Two of the suspects who were on trial Friday were suspended from their custody last year. Last Friday, the 3rd suspect was suspended from pre-trial detention. This means that the judge is looking at serious accusations of criminal offenses, including trafficking in human beings, but that at present the personal interests of the suspects in order to await the criminal investigation in freedom outweigh the importance of the judiciary to currently keep them in detention.
The suspect who was suspended from his detention last Friday is a police detective. He is suspended under strict conditions. The Public Prosecution Service has argued that there is in principle a shocked legal order when a police detective, who himself must investigate the criminal offenses of senior officials, among others, in his profession, is suspected of a serious offense such as human trafficking.

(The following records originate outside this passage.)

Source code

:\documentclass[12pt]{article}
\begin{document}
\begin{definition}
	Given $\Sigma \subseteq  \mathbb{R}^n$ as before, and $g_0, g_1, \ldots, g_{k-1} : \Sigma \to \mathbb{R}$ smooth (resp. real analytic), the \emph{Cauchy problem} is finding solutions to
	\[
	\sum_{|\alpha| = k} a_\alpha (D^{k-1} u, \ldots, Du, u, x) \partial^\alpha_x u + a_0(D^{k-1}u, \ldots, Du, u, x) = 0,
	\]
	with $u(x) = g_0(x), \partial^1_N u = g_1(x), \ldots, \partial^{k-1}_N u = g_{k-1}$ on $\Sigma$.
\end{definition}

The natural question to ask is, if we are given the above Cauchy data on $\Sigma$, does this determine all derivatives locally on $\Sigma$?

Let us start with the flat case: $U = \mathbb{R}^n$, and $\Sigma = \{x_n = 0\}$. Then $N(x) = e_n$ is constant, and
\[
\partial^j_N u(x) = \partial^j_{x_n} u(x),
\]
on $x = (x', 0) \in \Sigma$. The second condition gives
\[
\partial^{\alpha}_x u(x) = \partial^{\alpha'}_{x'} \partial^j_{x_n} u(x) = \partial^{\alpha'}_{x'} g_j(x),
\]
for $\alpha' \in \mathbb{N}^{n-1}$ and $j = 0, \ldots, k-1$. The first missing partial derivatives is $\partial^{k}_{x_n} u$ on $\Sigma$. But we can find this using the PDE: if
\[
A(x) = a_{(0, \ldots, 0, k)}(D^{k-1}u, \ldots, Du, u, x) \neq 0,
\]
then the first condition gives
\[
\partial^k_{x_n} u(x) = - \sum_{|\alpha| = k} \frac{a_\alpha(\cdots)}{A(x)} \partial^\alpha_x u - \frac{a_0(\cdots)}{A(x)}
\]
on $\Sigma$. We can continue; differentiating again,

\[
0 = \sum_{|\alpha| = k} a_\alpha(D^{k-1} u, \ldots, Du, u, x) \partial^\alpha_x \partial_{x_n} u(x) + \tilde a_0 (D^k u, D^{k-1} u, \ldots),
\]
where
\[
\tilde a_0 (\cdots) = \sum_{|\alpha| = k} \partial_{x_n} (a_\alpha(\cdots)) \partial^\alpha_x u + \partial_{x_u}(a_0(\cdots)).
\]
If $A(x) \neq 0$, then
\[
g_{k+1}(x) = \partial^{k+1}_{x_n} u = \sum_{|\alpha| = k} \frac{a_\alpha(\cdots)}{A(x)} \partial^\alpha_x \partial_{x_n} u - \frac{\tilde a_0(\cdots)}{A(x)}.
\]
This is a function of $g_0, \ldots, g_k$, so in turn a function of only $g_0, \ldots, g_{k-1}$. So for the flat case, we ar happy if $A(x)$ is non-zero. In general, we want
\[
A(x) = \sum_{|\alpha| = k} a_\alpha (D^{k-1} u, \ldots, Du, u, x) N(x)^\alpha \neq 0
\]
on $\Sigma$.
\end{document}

The Public Prosecution Service has indicated that it will not oppose a suspension of the detention of the detective if he is willing to pay at least 5000 guilders to the victim, the Colombian cook. This is an exceptional condition because the detective has not yet been convicted of human trafficking.
In this specific case, however, the Public Prosecution Service considers this condition to be justified. The judge agreed to this and attached this condition, in addition to the condition of a contact ban with witnesses, to the suspension of the detention of the detective. A family member has immediately deposited 5000 guilders into the account of the Public Prosecution Service, after which the detective is released temporarily.
The case will be re-examined on session on May 20, 2020. Probably a fourth suspect will be on trial. Last week this fourth suspect, the bookkeeper of the pizzeria, was arrested in the Netherlands and he will be transferred to Curaçao this week.